T sign

There is some nasty and brutish politicking going on in Boston regarding the leadershi of the MBTA, as Governor Patrick’s team tries to force out Romney appointee, General Manager Daniel Grabauskas.  I am in no position to make any meaningful commentary on the politics of the moment, but I am struck by how much of the controversy revolves around T financing.

The Authority has over $5 billion in debt, most of it loaded on from the Big Dig.  One third of the T’s annual $1.5 billion budget goes to debt payments.  That is insane.  Debt has caught up to the organization and now the T is “considering” levying a 19.5% fare increase and service reductions.

Here is where my opinion begins; it is ridiculous for public transit organizations to have to finance their own construction projects.  Public transportation organizations have a hard enough time financing day-to-day operations based on public subsidies and low-cost fares.  Government pays for road building without expecting car drivers to be saddled with debt.  The transit riding public and the organizations it trusts should not be saddled with this debt either.

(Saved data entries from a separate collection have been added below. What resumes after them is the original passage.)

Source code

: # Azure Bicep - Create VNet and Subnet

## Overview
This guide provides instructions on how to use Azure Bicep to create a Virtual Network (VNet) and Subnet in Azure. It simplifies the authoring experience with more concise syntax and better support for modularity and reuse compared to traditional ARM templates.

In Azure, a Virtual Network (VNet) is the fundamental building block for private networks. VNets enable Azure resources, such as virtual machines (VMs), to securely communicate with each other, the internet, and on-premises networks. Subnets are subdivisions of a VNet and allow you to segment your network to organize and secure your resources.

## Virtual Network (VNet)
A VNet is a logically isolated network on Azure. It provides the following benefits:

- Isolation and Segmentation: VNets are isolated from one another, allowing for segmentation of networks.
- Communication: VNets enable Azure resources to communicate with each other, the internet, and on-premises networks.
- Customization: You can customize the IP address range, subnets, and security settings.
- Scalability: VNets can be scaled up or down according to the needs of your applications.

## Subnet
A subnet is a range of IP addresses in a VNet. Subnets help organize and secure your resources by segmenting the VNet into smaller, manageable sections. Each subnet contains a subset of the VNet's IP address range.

When building new rails,  constructing new stations, investing in brand new types of vehicles, the financing should come from the state, not from the transit institution (that is without a dramatic change in how agencies are financed).  Maintenance, repairs and general upkeep and improvements should intelligently be paid for by agency budgets.  However, to burden our transportation agencies with billions of dollars in debt from construction and new projects serves neither the agency nor the ridership and the greater areas and economies that depend on such transit adequately.